* [Goal of the exercise]:
From the line with "știu să conduc." through the final line below, restate each line word for word and return nothing else.

━━━━━ Extracted records ━━━━━

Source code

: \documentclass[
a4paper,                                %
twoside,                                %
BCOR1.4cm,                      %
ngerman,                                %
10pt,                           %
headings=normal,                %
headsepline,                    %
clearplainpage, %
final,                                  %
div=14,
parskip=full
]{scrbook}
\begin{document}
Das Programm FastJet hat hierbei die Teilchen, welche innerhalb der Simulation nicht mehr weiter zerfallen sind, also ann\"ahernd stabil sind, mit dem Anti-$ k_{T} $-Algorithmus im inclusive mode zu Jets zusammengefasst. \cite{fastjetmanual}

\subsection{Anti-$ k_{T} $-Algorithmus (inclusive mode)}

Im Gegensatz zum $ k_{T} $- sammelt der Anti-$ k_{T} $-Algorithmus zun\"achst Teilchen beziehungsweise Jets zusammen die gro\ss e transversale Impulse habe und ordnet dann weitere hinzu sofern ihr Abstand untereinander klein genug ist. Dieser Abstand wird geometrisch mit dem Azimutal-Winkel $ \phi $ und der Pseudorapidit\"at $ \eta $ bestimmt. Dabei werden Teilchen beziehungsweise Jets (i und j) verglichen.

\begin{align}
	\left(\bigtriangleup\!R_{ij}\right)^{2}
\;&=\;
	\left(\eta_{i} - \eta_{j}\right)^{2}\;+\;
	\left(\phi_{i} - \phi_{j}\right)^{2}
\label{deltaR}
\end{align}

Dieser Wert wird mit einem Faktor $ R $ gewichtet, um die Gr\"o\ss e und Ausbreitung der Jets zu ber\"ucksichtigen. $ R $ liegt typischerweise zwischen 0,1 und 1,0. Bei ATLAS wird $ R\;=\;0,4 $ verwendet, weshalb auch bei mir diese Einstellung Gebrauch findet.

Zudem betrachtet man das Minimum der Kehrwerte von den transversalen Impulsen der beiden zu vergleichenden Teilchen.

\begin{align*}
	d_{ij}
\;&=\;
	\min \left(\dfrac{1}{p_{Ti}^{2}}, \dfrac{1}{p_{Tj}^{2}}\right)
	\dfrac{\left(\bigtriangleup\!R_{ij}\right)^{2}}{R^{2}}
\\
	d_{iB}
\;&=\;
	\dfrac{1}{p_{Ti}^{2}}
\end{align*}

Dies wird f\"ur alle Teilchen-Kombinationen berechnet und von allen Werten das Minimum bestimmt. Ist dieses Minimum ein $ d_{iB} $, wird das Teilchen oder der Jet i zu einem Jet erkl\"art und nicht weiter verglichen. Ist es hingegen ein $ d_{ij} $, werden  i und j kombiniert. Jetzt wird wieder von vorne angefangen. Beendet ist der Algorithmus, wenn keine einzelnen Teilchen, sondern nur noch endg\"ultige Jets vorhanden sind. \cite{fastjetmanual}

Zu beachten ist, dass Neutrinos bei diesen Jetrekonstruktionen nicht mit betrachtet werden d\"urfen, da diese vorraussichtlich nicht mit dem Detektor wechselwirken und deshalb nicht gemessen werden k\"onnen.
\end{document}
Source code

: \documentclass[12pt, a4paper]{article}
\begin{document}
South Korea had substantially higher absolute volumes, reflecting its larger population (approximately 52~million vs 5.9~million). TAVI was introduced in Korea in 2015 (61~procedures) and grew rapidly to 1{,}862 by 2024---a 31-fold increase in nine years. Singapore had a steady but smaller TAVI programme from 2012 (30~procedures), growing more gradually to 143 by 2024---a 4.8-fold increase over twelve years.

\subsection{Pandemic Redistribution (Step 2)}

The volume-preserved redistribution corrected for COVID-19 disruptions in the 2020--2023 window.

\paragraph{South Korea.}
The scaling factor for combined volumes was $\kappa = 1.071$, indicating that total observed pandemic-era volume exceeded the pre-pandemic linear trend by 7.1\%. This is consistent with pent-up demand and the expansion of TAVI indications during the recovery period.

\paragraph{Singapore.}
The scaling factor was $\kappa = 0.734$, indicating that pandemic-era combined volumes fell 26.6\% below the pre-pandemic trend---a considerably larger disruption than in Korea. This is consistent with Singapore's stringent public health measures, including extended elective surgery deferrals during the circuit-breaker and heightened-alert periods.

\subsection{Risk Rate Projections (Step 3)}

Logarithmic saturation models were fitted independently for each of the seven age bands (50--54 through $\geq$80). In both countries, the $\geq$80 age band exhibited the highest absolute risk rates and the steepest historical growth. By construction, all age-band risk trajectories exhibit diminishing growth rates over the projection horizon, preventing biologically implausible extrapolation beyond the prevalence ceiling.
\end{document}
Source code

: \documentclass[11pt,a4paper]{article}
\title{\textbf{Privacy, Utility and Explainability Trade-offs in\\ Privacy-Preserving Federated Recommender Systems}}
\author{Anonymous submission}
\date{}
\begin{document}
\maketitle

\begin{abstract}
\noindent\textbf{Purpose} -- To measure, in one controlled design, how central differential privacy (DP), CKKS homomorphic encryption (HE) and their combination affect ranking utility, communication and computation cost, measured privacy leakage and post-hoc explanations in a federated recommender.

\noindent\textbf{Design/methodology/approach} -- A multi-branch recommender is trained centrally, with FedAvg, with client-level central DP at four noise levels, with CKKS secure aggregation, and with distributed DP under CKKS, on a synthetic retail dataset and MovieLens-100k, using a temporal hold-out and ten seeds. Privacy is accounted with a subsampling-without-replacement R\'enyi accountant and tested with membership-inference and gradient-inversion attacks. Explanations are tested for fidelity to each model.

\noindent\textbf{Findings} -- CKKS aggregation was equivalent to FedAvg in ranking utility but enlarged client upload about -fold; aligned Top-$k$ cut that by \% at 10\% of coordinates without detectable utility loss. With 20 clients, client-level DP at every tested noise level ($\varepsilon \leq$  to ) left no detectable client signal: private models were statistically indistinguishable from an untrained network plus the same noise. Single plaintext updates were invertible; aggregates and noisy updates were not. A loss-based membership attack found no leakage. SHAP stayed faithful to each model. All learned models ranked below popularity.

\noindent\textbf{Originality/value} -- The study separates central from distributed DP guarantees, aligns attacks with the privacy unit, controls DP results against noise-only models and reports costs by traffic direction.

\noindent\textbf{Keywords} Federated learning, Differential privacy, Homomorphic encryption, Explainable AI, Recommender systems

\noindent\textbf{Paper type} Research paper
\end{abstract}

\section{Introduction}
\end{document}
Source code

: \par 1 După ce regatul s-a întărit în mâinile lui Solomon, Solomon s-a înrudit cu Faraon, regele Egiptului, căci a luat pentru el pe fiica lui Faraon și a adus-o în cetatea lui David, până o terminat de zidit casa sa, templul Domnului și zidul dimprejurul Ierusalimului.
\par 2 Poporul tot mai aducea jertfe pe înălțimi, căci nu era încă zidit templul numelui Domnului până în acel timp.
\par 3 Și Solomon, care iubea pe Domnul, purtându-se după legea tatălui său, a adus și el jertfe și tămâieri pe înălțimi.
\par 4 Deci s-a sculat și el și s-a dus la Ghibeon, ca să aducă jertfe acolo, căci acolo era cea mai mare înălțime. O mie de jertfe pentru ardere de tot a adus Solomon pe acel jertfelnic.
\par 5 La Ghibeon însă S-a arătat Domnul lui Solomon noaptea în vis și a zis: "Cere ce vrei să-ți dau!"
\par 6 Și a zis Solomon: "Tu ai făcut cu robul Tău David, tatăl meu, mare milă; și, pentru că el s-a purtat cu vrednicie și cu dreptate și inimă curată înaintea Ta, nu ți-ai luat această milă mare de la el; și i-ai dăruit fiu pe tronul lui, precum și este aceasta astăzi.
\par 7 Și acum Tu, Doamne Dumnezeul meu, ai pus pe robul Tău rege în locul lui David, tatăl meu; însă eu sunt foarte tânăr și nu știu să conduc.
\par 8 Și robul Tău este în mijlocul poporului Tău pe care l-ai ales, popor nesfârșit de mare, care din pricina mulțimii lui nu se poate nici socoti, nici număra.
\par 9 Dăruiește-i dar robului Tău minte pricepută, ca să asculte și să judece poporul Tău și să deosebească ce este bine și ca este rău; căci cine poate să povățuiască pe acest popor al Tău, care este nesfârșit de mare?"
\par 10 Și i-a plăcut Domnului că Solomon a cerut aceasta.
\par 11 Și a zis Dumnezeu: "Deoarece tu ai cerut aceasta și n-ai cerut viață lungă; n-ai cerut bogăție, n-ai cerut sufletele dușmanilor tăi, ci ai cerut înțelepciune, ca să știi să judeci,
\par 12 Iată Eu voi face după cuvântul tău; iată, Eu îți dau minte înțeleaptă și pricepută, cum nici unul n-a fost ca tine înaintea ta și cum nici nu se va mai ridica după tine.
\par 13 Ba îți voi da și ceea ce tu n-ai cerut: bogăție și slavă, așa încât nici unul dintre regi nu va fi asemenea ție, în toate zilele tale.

━━━━━

* [Answer section]:
\par 7 Și acum Tu, Doamne Dumnezeul meu, ai pus pe robul Tău rege în locul lui David, tatăl meu; însă eu sunt foarte tânăr și nu știu să conduc.
\par 8 Și robul Tău este în mijlocul poporului Tău pe care l-ai ales, popor nesfârșit de mare, care din pricina mulțimii lui nu se poate nici socoti, nici număra.
\par 9 Dăruiește-i dar robului Tău minte pricepută, ca să asculte și să judece poporul Tău și să deosebească ce este bine și ca este rău; căci cine poate să povățuiască pe acest popor al Tău, care este nesfârșit de mare?"
\par 10 Și i-a plăcut Domnului că Solomon a cerut aceasta.
\par 11 Și a zis Dumnezeu: "Deoarece tu ai cerut aceasta și n-ai cerut viață lungă; n-ai cerut bogăție, n-ai cerut sufletele dușmanilor tăi, ci ai cerut înțelepciune, ca să știi să judeci,
\par 12 Iată Eu voi face după cuvântul tău; iată, Eu îți dau minte înțeleaptă și pricepută, cum nici unul n-a fost ca tine înaintea ta și cum nici nu se va mai ridica după tine.
\par 13 Ba îți voi da și ceea ce tu n-ai cerut: bogăție și slavă, așa încât nici unul dintre regi nu va fi asemenea ție, în toate zilele tale.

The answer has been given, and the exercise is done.